● Assignment: If a record holds a picture, drop the picture and return the rest of the record word for word.

● Collected data:

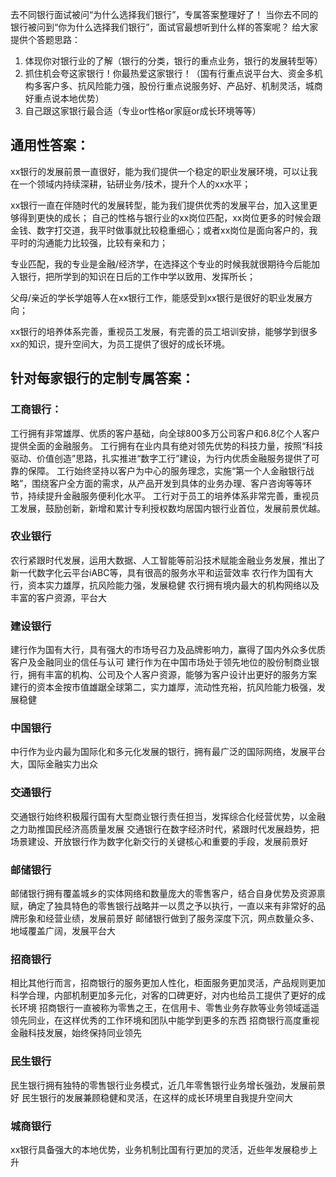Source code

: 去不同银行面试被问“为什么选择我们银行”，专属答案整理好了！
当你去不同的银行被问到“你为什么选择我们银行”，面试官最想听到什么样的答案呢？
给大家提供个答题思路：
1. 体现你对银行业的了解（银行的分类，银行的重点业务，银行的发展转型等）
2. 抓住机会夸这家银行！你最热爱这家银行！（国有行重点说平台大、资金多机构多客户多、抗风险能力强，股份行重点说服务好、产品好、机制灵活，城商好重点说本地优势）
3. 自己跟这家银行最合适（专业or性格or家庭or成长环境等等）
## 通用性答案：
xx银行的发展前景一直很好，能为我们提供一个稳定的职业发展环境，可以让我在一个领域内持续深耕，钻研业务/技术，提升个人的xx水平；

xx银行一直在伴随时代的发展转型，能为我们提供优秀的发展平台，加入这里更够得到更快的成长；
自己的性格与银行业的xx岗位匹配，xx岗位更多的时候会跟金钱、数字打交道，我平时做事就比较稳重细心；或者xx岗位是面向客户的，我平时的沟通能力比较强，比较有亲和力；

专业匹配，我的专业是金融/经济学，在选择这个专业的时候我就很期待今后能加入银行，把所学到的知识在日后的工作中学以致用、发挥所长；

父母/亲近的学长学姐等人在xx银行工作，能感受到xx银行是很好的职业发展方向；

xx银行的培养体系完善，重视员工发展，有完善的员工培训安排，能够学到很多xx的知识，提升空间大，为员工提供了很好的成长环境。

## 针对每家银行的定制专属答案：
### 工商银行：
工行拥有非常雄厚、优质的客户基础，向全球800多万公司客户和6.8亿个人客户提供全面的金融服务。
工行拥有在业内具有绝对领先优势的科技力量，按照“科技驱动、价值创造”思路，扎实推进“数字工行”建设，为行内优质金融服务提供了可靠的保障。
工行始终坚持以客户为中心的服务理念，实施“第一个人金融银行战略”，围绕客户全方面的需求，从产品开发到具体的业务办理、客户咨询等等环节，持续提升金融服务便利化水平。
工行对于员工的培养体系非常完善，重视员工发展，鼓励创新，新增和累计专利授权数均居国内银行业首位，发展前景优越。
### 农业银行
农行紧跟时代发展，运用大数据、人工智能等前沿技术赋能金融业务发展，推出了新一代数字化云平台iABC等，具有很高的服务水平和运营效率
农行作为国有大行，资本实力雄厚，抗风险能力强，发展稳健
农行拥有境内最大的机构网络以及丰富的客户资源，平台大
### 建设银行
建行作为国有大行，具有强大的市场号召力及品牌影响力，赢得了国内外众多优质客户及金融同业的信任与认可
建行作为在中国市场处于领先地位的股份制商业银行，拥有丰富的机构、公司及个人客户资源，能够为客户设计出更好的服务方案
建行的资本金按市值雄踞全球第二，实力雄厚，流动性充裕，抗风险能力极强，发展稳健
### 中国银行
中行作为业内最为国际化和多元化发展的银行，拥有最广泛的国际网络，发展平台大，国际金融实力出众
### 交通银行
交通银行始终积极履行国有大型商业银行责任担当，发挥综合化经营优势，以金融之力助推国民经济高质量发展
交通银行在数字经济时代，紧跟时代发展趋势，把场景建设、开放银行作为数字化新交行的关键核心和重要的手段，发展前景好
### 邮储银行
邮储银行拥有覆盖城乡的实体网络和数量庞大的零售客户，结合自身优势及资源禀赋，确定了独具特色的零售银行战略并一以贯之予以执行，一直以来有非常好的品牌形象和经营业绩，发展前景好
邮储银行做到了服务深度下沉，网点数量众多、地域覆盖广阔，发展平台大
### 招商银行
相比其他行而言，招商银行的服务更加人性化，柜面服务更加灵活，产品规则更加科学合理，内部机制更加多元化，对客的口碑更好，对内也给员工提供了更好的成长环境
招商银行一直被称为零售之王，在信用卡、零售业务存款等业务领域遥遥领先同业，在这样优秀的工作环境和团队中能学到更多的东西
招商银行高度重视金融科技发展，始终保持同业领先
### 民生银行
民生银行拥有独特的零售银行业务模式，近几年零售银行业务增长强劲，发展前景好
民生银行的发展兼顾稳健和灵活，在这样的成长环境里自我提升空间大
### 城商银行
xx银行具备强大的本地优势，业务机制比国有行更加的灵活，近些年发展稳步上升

● Task response:
Source code

: 去不同银行面试被问“为什么选择我们银行”，专属答案整理好了！
当你去不同的银行被问到“你为什么选择我们银行”，面试官最想听到什么样的答案呢？
给大家提供个答题思路：
1. 体现你对银行业的了解（银行的分类，银行的重点业务，银行的发展转型等）
2. 抓住机会夸这家银行！你最热爱这家银行！（国有行重点说平台大、资金多机构多客户多、抗风险能力强，股份行重点说服务好、产品好、机制灵活，城商好重点说本地优势）
3. 自己跟这家银行最合适（专业or性格or家庭or成长环境等等）
## 通用性答案：
xx银行的发展前景一直很好，能为我们提供一个稳定的职业发展环境，可以让我在一个领域内持续深耕，钻研业务/技术，提升个人的xx水平；

xx银行一直在伴随时代的发展转型，能为我们提供优秀的发展平台，加入这里更够得到更快的成长；
自己的性格与银行业的xx岗位匹配，xx岗位更多的时候会跟金钱、数字打交道，我平时做事就比较稳重细心；或者xx岗位是面向客户的，我平时的沟通能力比较强，比较有亲和力；

专业匹配，我的专业是金融/经济学，在选择这个专业的时候我就很期待今后能加入银行，把所学到的知识在日后的工作中学以致用、发挥所长；

父母/亲近的学长学姐等人在xx银行工作，能感受到xx银行是很好的职业发展方向；

xx银行的培养体系完善，重视员工发展，有完善的员工培训安排，能够学到很多xx的知识，提升空间大，为员工提供了很好的成长环境。

## 针对每家银行的定制专属答案：
### 工商银行：
工行拥有非常雄厚、优质的客户基础，向全球800多万公司客户和6.8亿个人客户提供全面的金融服务。
工行拥有在业内具有绝对领先优势的科技力量，按照“科技驱动、价值创造”思路，扎实推进“数字工行”建设，为行内优质金融服务提供了可靠的保障。
工行始终坚持以客户为中心的服务理念，实施“第一个人金融银行战略”，围绕客户全方面的需求，从产品开发到具体的业务办理、客户咨询等等环节，持续提升金融服务便利化水平。
工行对于员工的培养体系非常完善，重视员工发展，鼓励创新，新增和累计专利授权数均居国内银行业首位，发展前景优越。
### 农业银行
农行紧跟时代发展，运用大数据、人工智能等前沿技术赋能金融业务发展，推出了新一代数字化云平台iABC等，具有很高的服务水平和运营效率
农行作为国有大行，资本实力雄厚，抗风险能力强，发展稳健
农行拥有境内最大的机构网络以及丰富的客户资源，平台大
### 建设银行
建行作为国有大行，具有强大的市场号召力及品牌影响力，赢得了国内外众多优质客户及金融同业的信任与认可
建行作为在中国市场处于领先地位的股份制商业银行，拥有丰富的机构、公司及个人客户资源，能够为客户设计出更好的服务方案
建行的资本金按市值雄踞全球第二，实力雄厚，流动性充裕，抗风险能力极强，发展稳健
### 中国银行
中行作为业内最为国际化和多元化发展的银行，拥有最广泛的国际网络，发展平台大，国际金融实力出众
### 交通银行
交通银行始终积极履行国有大型商业银行责任担当，发挥综合化经营优势，以金融之力助推国民经济高质量发展
交通银行在数字经济时代，紧跟时代发展趋势，把场景建设、开放银行作为数字化新交行的关键核心和重要的手段，发展前景好
### 邮储银行
邮储银行拥有覆盖城乡的实体网络和数量庞大的零售客户，结合自身优势及资源禀赋，确定了独具特色的零售银行战略并一以贯之予以执行，一直以来有非常好的品牌形象和经营业绩，发展前景好
邮储银行做到了服务深度下沉，网点数量众多、地域覆盖广阔，发展平台大
### 招商银行
相比其他行而言，招商银行的服务更加人性化，柜面服务更加灵活，产品规则更加科学合理，内部机制更加多元化，对客的口碑更好，对内也给员工提供了更好的成长环境
招商银行一直被称为零售之王，在信用卡、零售业务存款等业务领域遥遥领先同业，在这样优秀的工作环境和团队中能学到更多的东西
招商银行高度重视金融科技发展，始终保持同业领先
### 民生银行
民生银行拥有独特的零售银行业务模式，近几年零售银行业务增长强劲，发展前景好
民生银行的发展兼顾稳健和灵活，在这样的成长环境里自我提升空间大
### 城商银行
xx银行具备强大的本地优势，业务机制比国有行更加的灵活，近些年发展稳步上升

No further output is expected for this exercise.